Die Kinder werden in vier Gruppen aufgeteilt. Jede Gruppe wird am Ende ein einziges Geräusch immer wieder wiederholen; alle vier Gruppen gemeinsam erzeugen dann einen Rhythmus aus vier aufeinanderfolgenden Geräuschen.
Die Erzieherin macht jeder Gruppe deren Geräusch vor, dann wird das Geräusch mehrmals geübt. Erst dann machen die Gruppen nacheinander „ihre“ Geräusche in einer „Endlosschleife“. Dabei muss die Erzieherin alle Geräusche und Bewegungen mitmachen.
Wir stellen uns vor: Wir sind eine Apfelsaftmaschine. In der Maschine geht alles automatisch. Die Maschine hat an einem Ende einen Roboterarm, der die Äpfel vom Baum pflückt. Das geht so:
GRUPPE 1: schnippt mit dem Finger und macht dabei gleichzeitig eine „pflückende“ Armbewegung
in der Luft (Kinder, die nicht schnippsen können, dürfen auch ein anderes Geräusch
machen, zum Beispiel mit dem Fuß stampfen).

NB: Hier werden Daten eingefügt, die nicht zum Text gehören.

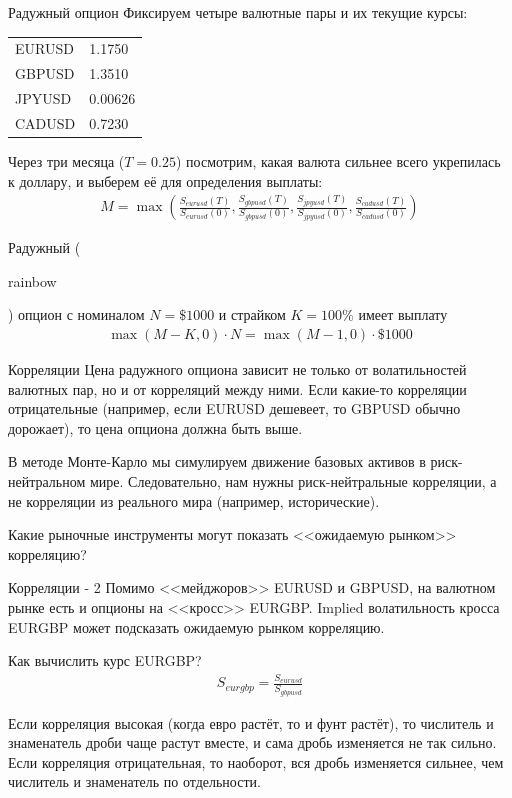 \documentclass{beamer}
\newcommand{\en}[1]{\begin{otherlanguage}{english}#1\end{otherlanguage}}
\begin{document}
\begin{frame}{Радужный опцион}
\justify
Фиксируем четыре валютные пары и их текущие курсы:

\centering
\begin{tabular}{l|l}
EURUSD & 1.1750 \\
GBPUSD & 1.3510 \\
JPYUSD & 0.00626 \\
CADUSD & 0.7230
\end{tabular}

\justify
Через три месяца ($T=0.25$) посмотрим, какая валюта сильнее всего укрепилась к доллару, и выберем её для определения выплаты:
\begin{align*}
M = \max\left(\frac{S_{eurusd}(T)}{S_{eurusd}(0)}, \frac{S_{gbpusd}(T)}{S_{gbpusd}(0)}, \frac{S_{jpyusd}(T)}{S_{jpyusd}(0)}, \frac{S_{cadusd}(T)}{S_{cadusd}(0)} \right)
\end{align*}

\justify 
Радужный (\en{rainbow}) опцион с номиналом $N=\$1000$ и страйком $K=100\%$ имеет выплату
\begin{align*}
\max(M - K, 0) \cdot N = \max(M-1, 0) \cdot \$1000
\end{align*}
\end{frame}



\begin{frame}{Корреляции}
\justify
Цена радужного опциона зависит не только от волатильностей валютных пар, но и от корреляций между ними. Если какие-то корреляции отрицательные (например, если EURUSD дешевеет, то GBPUSD обычно дорожает), то цена опциона должна быть выше.

\justify
В методе Монте-Карло мы симулируем движение базовых активов в риск-нейтральном мире. Следовательно, нам нужны риск-нейтральные корреляции, а не корреляции из реального мира (например, исторические).

\justify
Какие рыночные инструменты могут показать <<ожидаемую рынком>> корреляцию?
\end{frame}



\begin{frame}{Корреляции - 2}
\justify
Помимо <<мейджоров>> EURUSD и GBPUSD, на валютном рынке есть и опционы на <<кросс>> EURGBP. Implied волатильность кросса EURGBP может подсказать ожидаемую рынком корреляцию.

\justify
Как вычислить курс EURGBP?
\begin{align*}
S_{eurgbp} = \frac{S_{eurusd}}{S_{gbpusd}}
\end{align*}

\justify
Если корреляция высокая (когда евро растёт, то и фунт растёт), то числитель и знаменатель дроби чаще растут вместе, и сама дробь изменяется не так сильно. Если корреляция отрицательная, то наоборот, вся дробь изменяется сильнее, чем числитель и знаменатель по отдельности.
\end{frame}
\end{document}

STUFE 1 der Maschine wird nun angemacht: Die Erzieherin macht mit, in langsamem
Rhythmus:
schnipps – – – schnipps – – – schnipps – – – schnipps – – – schnipps …
Dann gibt es in der Maschine einen automatischen Hammer, der die Äpfel platt haut. Das geht so:
GRUPPE 2: die Kinder klatschen geräuschvoll (vielleicht von oben nach unten?) in die Hände und un-
termalen die Bewegung noch mit einem Wort: „patsch!“ – das üben die Kinder ein paar Mal.
STUFE 2 der Maschine wird jetzt ausprobiert: Gruppe 1 und 2 im Wechsel. Die Erziehe-
rin macht bei beiden Gruppen mit und achtet auf einen gleichmäßigen Rhythmus:
schnipps.patsch – – schnipps.patsch – – schnipps.patsch – – schnipps …
Nun fließt der Saft aus den zerquetschten Äpfeln und ein Schiebehebel schiebt immer eine neue Flasche hin, um den Saft aufzufangen. Das geht so:
GRUPPE 3: ahmt das Geräusch des fließenden Apfelsaftes nach: „schschschsch“, dabei machen die
Kinder mit beiden Händen eine Bewegung nach vorn (Schiebehebel schiebt die
Flasche). Wenn sie das ein bisschen geübt haben:
STUFE 3: Die Gruppen 1, 2 und 3 rhythmisch immer hintereinander im Wechsel.
schnipps.patsch.schschsch – schnipps.patsch.schschsch – schnipps .patsch …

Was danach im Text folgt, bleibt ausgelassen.